Work item: From the entries below, copy every line holding the word "input".

+++ Dataset entries

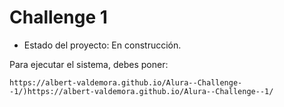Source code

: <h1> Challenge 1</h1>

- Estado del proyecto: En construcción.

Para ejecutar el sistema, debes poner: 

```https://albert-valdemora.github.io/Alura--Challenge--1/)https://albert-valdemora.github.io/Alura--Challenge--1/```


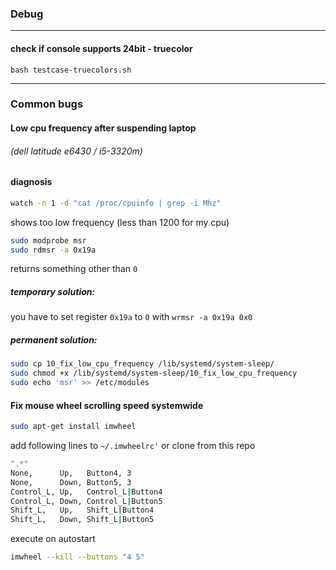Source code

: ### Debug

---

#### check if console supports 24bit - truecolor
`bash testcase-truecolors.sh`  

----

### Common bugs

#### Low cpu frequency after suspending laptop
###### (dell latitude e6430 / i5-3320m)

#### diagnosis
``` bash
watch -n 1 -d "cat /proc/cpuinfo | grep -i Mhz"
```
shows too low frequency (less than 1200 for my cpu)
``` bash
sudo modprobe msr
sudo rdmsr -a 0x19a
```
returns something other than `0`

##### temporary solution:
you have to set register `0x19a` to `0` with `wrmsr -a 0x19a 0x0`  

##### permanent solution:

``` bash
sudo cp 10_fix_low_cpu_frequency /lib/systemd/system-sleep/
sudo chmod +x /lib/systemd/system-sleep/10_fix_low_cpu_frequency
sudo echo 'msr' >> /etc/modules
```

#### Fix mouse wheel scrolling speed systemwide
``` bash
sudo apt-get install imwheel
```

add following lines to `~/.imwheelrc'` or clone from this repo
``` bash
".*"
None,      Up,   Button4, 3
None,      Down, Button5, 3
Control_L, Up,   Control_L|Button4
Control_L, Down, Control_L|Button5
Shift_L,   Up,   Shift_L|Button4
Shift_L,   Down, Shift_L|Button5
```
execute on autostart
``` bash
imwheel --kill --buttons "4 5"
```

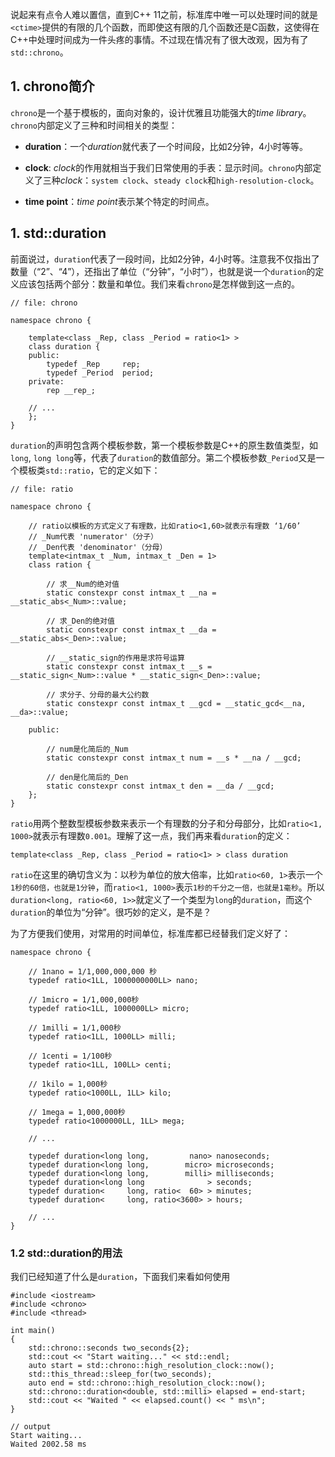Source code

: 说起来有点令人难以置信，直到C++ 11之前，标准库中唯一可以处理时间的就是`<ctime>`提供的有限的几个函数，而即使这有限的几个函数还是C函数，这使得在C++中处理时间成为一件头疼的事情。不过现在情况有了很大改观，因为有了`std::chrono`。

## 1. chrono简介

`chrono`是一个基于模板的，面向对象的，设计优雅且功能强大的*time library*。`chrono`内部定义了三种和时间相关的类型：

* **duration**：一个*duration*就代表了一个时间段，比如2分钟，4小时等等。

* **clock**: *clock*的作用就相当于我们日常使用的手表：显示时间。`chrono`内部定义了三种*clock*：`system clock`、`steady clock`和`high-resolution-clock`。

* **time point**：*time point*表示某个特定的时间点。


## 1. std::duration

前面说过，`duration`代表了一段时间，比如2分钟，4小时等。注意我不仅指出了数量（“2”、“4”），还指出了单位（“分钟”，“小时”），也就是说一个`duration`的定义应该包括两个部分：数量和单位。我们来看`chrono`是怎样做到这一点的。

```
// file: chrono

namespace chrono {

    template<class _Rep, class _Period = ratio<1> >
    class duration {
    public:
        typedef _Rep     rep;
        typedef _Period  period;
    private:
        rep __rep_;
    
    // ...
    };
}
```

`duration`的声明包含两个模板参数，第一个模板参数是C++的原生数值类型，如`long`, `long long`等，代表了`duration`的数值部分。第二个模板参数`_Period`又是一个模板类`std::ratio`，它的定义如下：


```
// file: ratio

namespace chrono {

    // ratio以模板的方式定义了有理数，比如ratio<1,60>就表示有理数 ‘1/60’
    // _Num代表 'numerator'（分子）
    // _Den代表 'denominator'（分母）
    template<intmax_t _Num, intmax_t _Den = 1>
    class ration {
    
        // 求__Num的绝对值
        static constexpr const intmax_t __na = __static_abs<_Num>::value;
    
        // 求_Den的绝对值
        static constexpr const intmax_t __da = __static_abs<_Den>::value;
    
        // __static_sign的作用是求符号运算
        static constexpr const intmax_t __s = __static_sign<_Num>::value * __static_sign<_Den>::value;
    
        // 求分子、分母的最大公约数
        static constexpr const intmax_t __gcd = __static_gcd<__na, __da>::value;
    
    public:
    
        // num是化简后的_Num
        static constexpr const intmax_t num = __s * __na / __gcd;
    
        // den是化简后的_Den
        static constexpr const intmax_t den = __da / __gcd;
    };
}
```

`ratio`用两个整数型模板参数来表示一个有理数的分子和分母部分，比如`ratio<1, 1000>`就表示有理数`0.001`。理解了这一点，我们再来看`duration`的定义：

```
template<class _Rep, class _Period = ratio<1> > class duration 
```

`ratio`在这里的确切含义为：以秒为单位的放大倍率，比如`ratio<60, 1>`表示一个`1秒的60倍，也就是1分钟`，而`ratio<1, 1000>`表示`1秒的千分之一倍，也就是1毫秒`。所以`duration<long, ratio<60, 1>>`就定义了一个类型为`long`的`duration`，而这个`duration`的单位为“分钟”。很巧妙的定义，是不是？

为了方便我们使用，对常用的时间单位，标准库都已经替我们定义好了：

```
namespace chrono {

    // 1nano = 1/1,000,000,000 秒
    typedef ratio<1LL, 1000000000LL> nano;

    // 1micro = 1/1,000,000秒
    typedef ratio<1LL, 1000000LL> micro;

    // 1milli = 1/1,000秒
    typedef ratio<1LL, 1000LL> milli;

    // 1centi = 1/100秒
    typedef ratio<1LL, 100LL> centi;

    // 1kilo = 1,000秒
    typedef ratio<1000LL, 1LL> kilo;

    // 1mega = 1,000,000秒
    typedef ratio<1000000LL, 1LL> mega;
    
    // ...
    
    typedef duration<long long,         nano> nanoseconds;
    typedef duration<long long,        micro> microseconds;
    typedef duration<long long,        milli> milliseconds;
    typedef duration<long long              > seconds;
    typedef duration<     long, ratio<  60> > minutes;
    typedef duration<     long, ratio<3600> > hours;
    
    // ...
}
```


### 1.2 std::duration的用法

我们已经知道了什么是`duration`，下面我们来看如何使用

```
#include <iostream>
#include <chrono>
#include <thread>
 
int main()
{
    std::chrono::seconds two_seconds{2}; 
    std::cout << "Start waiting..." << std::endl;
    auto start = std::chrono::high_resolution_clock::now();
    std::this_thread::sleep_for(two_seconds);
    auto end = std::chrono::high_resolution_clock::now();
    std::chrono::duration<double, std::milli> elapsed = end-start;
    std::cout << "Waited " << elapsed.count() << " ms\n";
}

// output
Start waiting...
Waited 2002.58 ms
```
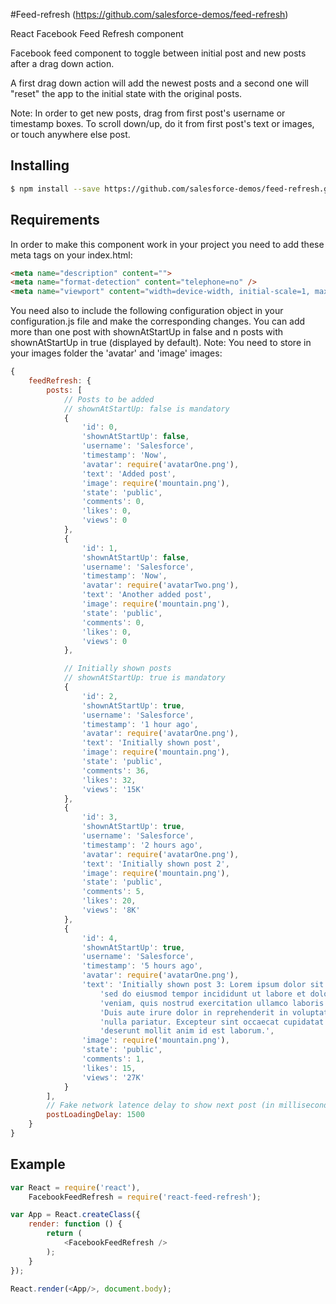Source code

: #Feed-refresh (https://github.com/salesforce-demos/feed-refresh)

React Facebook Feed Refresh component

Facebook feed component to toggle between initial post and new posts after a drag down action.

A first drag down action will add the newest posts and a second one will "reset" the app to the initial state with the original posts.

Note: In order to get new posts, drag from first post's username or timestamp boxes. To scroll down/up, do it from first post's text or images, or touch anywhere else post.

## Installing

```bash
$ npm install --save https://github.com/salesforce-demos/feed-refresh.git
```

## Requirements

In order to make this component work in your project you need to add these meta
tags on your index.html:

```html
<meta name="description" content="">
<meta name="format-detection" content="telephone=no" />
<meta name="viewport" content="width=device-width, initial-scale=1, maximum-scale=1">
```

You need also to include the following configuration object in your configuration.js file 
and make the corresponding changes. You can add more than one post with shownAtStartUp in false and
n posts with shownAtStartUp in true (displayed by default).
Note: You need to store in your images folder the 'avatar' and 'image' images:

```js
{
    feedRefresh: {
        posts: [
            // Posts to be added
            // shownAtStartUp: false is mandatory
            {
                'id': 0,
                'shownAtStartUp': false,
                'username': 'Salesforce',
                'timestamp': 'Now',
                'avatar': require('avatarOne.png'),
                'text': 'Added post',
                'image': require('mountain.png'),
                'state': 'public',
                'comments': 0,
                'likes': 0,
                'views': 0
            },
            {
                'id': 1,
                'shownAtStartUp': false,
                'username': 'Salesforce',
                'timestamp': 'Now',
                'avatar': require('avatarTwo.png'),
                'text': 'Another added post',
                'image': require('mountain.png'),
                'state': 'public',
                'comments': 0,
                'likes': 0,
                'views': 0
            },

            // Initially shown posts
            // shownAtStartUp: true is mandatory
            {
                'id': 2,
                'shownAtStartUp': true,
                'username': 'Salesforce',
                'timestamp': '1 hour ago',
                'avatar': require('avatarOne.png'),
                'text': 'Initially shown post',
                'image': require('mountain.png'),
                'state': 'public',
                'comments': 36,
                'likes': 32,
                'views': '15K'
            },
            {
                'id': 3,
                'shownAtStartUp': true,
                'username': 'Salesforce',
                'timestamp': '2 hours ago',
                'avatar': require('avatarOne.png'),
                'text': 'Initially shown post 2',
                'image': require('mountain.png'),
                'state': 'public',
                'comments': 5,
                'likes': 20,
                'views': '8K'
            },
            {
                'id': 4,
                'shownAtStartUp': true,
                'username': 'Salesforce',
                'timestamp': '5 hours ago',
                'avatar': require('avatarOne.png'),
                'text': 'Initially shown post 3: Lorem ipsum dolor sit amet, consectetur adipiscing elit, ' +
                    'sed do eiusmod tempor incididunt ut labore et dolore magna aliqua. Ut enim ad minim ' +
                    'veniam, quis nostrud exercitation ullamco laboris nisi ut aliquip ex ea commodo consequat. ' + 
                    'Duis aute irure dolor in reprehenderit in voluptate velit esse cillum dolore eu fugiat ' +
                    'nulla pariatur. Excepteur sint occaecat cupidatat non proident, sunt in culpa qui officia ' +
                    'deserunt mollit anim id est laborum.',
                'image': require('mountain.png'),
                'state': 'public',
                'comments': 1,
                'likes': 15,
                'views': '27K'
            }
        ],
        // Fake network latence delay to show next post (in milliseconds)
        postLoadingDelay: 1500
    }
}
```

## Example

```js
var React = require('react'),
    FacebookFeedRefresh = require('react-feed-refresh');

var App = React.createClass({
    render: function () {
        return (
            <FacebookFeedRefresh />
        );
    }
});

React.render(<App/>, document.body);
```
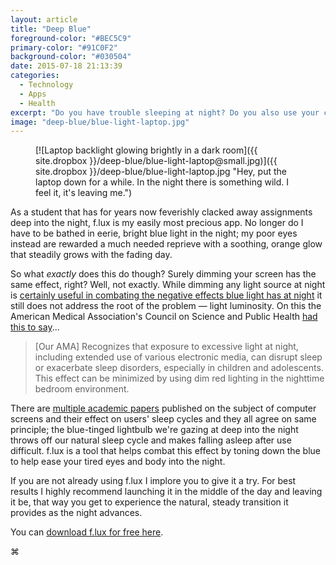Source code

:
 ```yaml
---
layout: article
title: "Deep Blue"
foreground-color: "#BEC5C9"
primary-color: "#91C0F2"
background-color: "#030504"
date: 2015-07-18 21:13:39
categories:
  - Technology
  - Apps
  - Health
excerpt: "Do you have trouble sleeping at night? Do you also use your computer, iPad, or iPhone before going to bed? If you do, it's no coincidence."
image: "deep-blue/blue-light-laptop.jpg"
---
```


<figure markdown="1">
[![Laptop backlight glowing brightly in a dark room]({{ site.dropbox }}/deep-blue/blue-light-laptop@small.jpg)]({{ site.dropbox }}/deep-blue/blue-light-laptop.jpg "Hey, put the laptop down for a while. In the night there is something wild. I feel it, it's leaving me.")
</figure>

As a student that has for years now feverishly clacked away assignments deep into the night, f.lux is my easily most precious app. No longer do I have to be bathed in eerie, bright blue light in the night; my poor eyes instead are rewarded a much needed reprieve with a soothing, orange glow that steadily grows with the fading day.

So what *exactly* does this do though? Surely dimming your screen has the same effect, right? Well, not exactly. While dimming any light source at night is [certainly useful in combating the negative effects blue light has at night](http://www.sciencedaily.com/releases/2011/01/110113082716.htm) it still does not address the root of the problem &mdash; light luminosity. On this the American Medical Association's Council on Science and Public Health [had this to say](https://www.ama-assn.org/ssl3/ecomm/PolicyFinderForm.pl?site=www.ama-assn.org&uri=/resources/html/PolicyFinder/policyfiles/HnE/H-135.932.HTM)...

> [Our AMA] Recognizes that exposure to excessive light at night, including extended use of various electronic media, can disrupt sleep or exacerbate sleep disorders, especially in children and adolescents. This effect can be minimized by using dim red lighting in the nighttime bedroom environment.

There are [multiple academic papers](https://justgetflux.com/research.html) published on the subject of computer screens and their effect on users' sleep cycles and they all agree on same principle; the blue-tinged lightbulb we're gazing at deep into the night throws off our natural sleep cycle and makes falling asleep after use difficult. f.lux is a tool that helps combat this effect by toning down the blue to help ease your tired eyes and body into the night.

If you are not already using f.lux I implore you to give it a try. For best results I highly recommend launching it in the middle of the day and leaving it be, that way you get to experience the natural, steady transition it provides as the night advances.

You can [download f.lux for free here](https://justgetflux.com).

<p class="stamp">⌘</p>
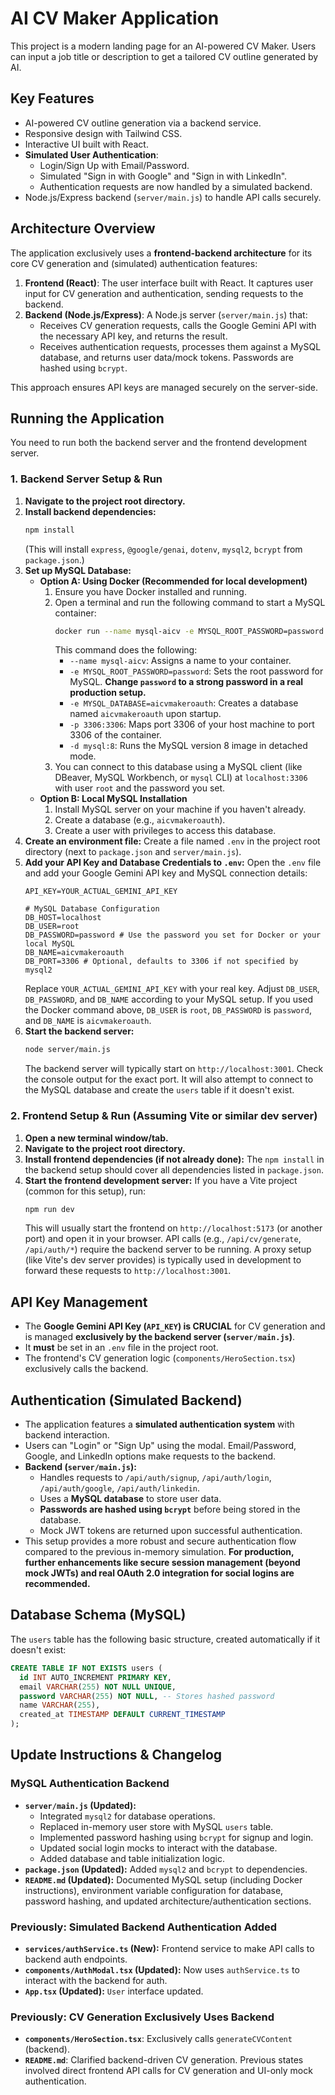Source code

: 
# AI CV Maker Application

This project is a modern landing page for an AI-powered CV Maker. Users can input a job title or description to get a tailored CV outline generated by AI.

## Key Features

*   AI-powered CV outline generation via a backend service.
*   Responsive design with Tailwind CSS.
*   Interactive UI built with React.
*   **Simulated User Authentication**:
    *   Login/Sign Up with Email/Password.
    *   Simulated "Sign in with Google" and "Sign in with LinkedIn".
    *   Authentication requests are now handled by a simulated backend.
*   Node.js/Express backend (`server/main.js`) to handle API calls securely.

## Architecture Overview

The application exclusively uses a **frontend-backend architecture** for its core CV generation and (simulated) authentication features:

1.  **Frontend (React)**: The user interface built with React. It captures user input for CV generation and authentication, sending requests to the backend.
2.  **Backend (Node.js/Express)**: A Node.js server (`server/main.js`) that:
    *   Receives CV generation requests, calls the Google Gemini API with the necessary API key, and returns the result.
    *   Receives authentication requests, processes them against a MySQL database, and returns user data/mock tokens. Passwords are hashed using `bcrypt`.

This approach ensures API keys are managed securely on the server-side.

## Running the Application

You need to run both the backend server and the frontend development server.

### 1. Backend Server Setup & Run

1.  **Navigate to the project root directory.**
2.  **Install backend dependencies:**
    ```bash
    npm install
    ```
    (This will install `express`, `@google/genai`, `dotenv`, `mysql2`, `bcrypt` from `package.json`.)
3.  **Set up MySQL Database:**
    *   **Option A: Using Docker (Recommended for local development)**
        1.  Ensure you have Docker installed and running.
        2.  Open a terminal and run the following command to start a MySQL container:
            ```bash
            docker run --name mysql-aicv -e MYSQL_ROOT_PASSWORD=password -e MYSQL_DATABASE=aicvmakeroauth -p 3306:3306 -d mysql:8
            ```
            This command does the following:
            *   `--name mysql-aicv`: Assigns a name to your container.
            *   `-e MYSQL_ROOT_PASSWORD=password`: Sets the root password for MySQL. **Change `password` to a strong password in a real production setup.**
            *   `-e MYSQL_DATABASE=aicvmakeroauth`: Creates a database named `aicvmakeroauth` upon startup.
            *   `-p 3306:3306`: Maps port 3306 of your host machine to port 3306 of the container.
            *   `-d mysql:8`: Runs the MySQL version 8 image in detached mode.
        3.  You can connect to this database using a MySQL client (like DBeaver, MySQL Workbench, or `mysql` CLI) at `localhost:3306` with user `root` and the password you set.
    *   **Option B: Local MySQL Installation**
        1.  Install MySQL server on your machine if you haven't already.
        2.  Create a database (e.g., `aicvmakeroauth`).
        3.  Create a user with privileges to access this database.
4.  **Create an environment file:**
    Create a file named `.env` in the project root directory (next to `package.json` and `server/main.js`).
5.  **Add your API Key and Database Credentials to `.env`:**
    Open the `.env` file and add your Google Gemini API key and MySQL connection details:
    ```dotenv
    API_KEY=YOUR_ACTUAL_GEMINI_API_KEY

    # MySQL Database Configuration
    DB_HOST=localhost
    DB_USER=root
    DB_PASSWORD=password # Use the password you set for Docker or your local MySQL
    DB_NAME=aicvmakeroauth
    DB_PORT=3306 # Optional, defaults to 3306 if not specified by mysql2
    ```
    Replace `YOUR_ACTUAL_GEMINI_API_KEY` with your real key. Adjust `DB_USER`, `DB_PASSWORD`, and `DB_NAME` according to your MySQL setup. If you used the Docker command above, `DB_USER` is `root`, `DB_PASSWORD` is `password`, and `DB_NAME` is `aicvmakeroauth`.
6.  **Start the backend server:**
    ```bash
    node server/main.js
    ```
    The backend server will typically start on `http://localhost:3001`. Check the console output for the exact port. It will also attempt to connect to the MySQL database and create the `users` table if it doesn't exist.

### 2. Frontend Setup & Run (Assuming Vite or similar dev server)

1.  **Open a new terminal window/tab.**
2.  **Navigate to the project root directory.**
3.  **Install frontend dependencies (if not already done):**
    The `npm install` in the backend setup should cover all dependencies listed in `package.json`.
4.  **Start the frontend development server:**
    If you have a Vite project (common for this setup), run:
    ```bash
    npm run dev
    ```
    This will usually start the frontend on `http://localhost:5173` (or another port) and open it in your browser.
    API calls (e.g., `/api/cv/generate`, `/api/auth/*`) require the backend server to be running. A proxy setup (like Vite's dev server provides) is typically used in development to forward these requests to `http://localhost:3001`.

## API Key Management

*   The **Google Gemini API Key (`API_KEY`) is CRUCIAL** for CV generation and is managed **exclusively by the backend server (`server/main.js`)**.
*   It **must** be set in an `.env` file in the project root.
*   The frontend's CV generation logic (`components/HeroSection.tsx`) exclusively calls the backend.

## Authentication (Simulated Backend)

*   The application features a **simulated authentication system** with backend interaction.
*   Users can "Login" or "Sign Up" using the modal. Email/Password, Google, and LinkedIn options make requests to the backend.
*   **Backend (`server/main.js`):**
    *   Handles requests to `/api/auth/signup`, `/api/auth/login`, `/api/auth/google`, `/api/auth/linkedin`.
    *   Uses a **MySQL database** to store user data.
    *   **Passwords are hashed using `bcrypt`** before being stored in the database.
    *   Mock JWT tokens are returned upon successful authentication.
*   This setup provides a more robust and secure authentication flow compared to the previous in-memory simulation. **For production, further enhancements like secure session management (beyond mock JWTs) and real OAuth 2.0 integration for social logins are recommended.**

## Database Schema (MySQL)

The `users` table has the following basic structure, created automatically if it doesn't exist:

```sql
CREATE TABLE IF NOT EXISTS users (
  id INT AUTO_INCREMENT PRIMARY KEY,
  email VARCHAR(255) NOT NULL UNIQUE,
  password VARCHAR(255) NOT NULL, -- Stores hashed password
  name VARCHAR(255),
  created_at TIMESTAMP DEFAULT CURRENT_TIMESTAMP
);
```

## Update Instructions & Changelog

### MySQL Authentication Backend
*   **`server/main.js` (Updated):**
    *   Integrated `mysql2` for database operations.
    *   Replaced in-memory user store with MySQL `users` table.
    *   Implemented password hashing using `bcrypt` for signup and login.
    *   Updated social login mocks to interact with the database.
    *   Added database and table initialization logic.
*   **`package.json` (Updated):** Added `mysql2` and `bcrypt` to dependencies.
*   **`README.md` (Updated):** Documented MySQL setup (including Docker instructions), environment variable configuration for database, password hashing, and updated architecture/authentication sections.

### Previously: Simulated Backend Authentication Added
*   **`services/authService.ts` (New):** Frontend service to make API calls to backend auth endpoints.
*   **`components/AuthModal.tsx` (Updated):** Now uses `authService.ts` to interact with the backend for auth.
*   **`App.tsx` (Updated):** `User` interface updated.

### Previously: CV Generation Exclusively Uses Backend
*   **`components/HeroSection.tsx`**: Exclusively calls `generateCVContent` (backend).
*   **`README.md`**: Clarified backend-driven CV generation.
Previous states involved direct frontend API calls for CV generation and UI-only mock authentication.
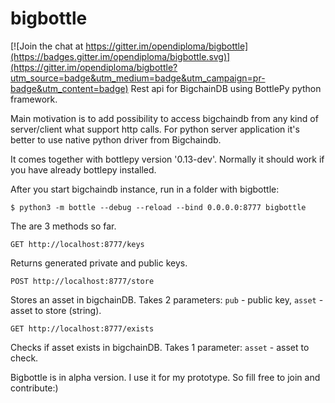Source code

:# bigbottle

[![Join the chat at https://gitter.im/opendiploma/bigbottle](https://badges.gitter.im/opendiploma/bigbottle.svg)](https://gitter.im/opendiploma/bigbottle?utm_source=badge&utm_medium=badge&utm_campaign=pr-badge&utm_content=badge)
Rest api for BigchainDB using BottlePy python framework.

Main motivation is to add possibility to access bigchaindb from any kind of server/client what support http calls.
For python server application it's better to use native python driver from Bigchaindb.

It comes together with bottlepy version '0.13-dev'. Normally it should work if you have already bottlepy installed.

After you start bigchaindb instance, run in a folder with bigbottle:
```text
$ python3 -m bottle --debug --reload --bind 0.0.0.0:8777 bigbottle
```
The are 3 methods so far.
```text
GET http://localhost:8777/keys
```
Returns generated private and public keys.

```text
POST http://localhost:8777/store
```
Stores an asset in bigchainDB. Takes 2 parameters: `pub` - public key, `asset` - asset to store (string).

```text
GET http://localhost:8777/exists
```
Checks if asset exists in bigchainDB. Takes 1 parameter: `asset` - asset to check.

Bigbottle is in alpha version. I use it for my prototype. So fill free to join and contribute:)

++++++

Written solution:
This project is a modern landing page for an AI-powered CV Maker. Users can input a job title or description to get a tailored CV outline generated by AI.
1.  **Frontend (React)**: The user interface built with React. It captures user input for CV generation and authentication, sending requests to the backend.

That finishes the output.